* **ACTIVITY**:
Work out how many lines in the entries contain the string "sudo", and give nothing but that number.
━━━
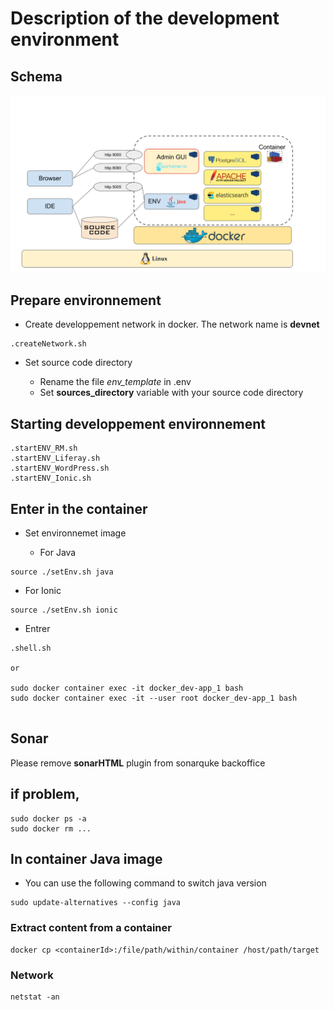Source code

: # Description of the development environment

## Schema 

![Description of the development environment](./resources/Archi_Environnement_DEV.svg)


## Prepare environnement 

- Create developpement network in docker. The network name is **devnet**

```
.createNetwork.sh
```

- Set source code directory

  + Rename the file *env_template* in .env
  + Set **sources_directory** variable with your source code directory

## Starting developpement environnement

```
.startENV_RM.sh
.startENV_Liferay.sh
.startENV_WordPress.sh
.startENV_Ionic.sh
```

## Enter in the container


- Set environnemet image

  + For Java
```
source ./setEnv.sh java
```

  + For Ionic
```
source ./setEnv.sh ionic
```

- Entrer 

```
.shell.sh

or 

sudo docker container exec -it docker_dev-app_1 bash
sudo docker container exec -it --user root docker_dev-app_1 bash


```


## Sonar

Please remove **sonarHTML** plugin from sonarquke backoffice



## if problem,

```
sudo docker ps -a
sudo docker rm ...
```

## In container Java image
- You can use the following command to switch java version
```
sudo update-alternatives --config java
```


### Extract content from a container
```
docker cp <containerId>:/file/path/within/container /host/path/target
```


### Network
```
netstat -an
```
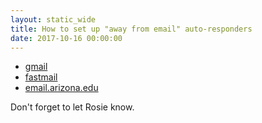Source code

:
 ```yaml
---
layout: static_wide
title: How to set up "away from email" auto-responders
date: 2017-10-16 00:00:00
---
```


- [gmail](https://support.google.com/mail/answer/25922?co=GENIE.Platform%3DDesktop&hl=en)
- [fastmail](https://www.fastmail.com/help/receive/vacationresponse.html)
- [email.arizona.edu](https://cct.cals.arizona.edu/support/automatic-reply-vacation-message)

Don't forget to let Rosie know.


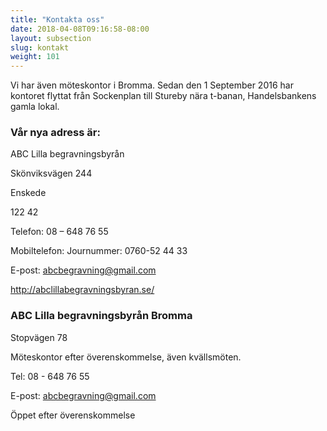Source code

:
 ```yaml
---
title: "Kontakta oss"
date: 2018-04-08T09:16:58-08:00
layout: subsection
slug: kontakt
weight: 101
---
```



Vi har även möteskontor i Bromma. Sedan den 1 September 2016 har kontoret flyttat från Sockenplan till Stureby nära t-banan, Handelsbankens gamla lokal. 

### Vår nya adress är:

ABC Lilla begravningsbyrån

Skönviksvägen 244 

Enskede

122 42

 Telefon:  08 – 648 76 55

 Mobiltelefon:  Journummer: 0760-52 44 33

E-post: abcbegravning@gmail.com 

http://abclillabegravningsbyran.se/

### ABC Lilla begravningsbyrån Bromma

Stopvägen 78

Möteskontor efter överenskommelse, även kvällsmöten.

Tel: 08 - 648 76 55

E-post: abcbegravning@gmail.com

Öppet efter överenskommelse
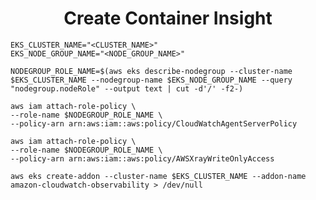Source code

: <h1 align="center"> Create Container Insight </h1>

```shell
EKS_CLUSTER_NAME="<CLUSTER_NAME>"
EKS_NODE_GROUP_NAME="<NODE_GROUP_NAME>"
```

```shell
NODEGROUP_ROLE_NAME=$(aws eks describe-nodegroup --cluster-name $EKS_CLUSTER_NAME --nodegroup-name $EKS_NODE_GROUP_NAME --query "nodegroup.nodeRole" --output text | cut -d'/' -f2-)
```

```shell
aws iam attach-role-policy \
--role-name $NODEGROUP_ROLE_NAME \
--policy-arn arn:aws:iam::aws:policy/CloudWatchAgentServerPolicy
```

```shell
aws iam attach-role-policy \
--role-name $NODEGROUP_ROLE_NAME \
--policy-arn arn:aws:iam::aws:policy/AWSXrayWriteOnlyAccess
```

```shell
aws eks create-addon --cluster-name $EKS_CLUSTER_NAME --addon-name amazon-cloudwatch-observability > /dev/null
```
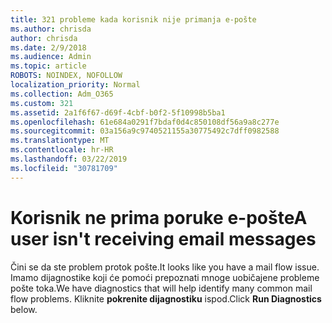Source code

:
 ```yaml
---
title: 321 probleme kada korisnik nije primanja e-pošte
ms.author: chrisda
author: chrisda
ms.date: 2/9/2018
ms.audience: Admin
ms.topic: article
ROBOTS: NOINDEX, NOFOLLOW
localization_priority: Normal
ms.collection: Adm_O365
ms.custom: 321
ms.assetid: 2a1f6f67-d69f-4cbf-b0f2-5f10998b5ba1
ms.openlocfilehash: 61e684a0291f7bdaf0d4c850108df56a9a8c277e
ms.sourcegitcommit: 03a156a9c9740521155a30775492c7dff0982588
ms.translationtype: MT
ms.contentlocale: hr-HR
ms.lasthandoff: 03/22/2019
ms.locfileid: "30781709"
---
```

# <a name="a-user-isnt-receiving-email-messages"></a><span data-ttu-id="62d28-102">Korisnik ne prima poruke e-pošte</span><span class="sxs-lookup"><span data-stu-id="62d28-102">A user isn't receiving email messages</span></span>

<span data-ttu-id="62d28-103">Čini se da ste problem protok pošte.</span><span class="sxs-lookup"><span data-stu-id="62d28-103">It looks like you have a mail flow issue.</span></span> <span data-ttu-id="62d28-104">Imamo dijagnostike koji će pomoći prepoznati mnoge uobičajene probleme pošte toka.</span><span class="sxs-lookup"><span data-stu-id="62d28-104">We have diagnostics that will help identify many common mail flow problems.</span></span> <span data-ttu-id="62d28-105">Kliknite **pokrenite dijagnostiku** ispod.</span><span class="sxs-lookup"><span data-stu-id="62d28-105">Click **Run Diagnostics** below.</span></span> 
 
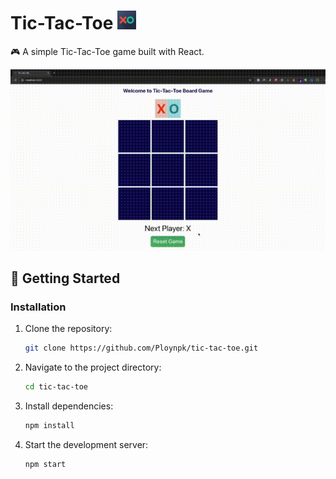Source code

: # Tic-Tac-Toe <img src="public/favicon.ico" width="30">


 🎮 A simple Tic-Tac-Toe game built with React.

![Tic-Tac-Toe Demo](public/gamepage.gif)

## 🚀 Getting Started

### Installation
1. Clone the repository:
    ```sh
   git clone https://github.com/Ploynpk/tic-tac-toe.git
    ```

2. Navigate to the project directory:

    ```sh
    cd tic-tac-toe
    ```

3. Install dependencies:

    ```sh
    npm install
    ```

4. Start the development server:
    ```sh
    npm start
    ```
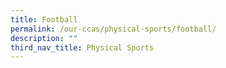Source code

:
 ```yaml
---
title: Football
permalink: /our-ccas/physical-sports/football/
description: ""
third_nav_title: Physical Sports
---
```

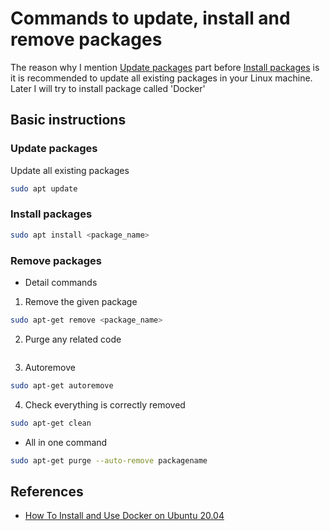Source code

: # Commands to update, install and remove packages 
The reason why I mention [Update packages](#update-packages) part before [Install packages](#install-packages) is it is recommended to update all existing packages in your Linux machine. Later I will try to install package called 'Docker'

## Basic instructions
### Update packages 
Update all existing packages
```bash
sudo apt update
```

### Install packages 
```bash
sudo apt install <package_name>
```

### Remove packages 
- Detail commands 
1. Remove the given package
```bash 
sudo apt-get remove <package_name>
```
2. Purge any related code
```bash
```

3. Autoremove
```bash
sudo apt-get autoremove
```

4. Check everything is correctly removed
```bash
sudo apt-get clean
```

- All in one command 
```bash
sudo apt-get purge --auto-remove packagename
```

## References
- [How To Install and Use Docker on Ubuntu 20.04](https://www.digitalocean.com/community/tutorials/how-to-install-and-use-docker-on-ubuntu-20-04)
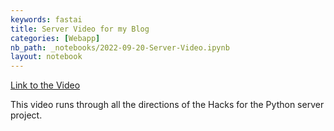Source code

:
 ```yaml
---
keywords: fastai
title: Server Video for my Blog
categories: [Webapp]
nb_path: _notebooks/2022-09-20-Server-Video.ipynb
layout: notebook
---
```


<!--
#################################################
### THIS FILE WAS AUTOGENERATED! DO NOT EDIT! ###
#################################################
# file to edit: _notebooks/2022-09-20-Server-Video.ipynb
-->

<div class="container" id="notebook-container">
        
<div class="cell border-box-sizing text_cell rendered"><div class="inner_cell">
<div class="text_cell_render border-box-sizing rendered_html">
<p><a href="https://www.youtube.com/watch?v=6bHDMcO2UFA">Link to the Video</a></p>

</div>
</div>
</div>
<div class="cell border-box-sizing text_cell rendered"><div class="inner_cell">
<div class="text_cell_render border-box-sizing rendered_html">
<p>This video runs through all the directions of the Hacks for the Python server project.</p>

</div>
</div>
</div>
</div>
━━━
* **EXPECTED ANSWER**:
11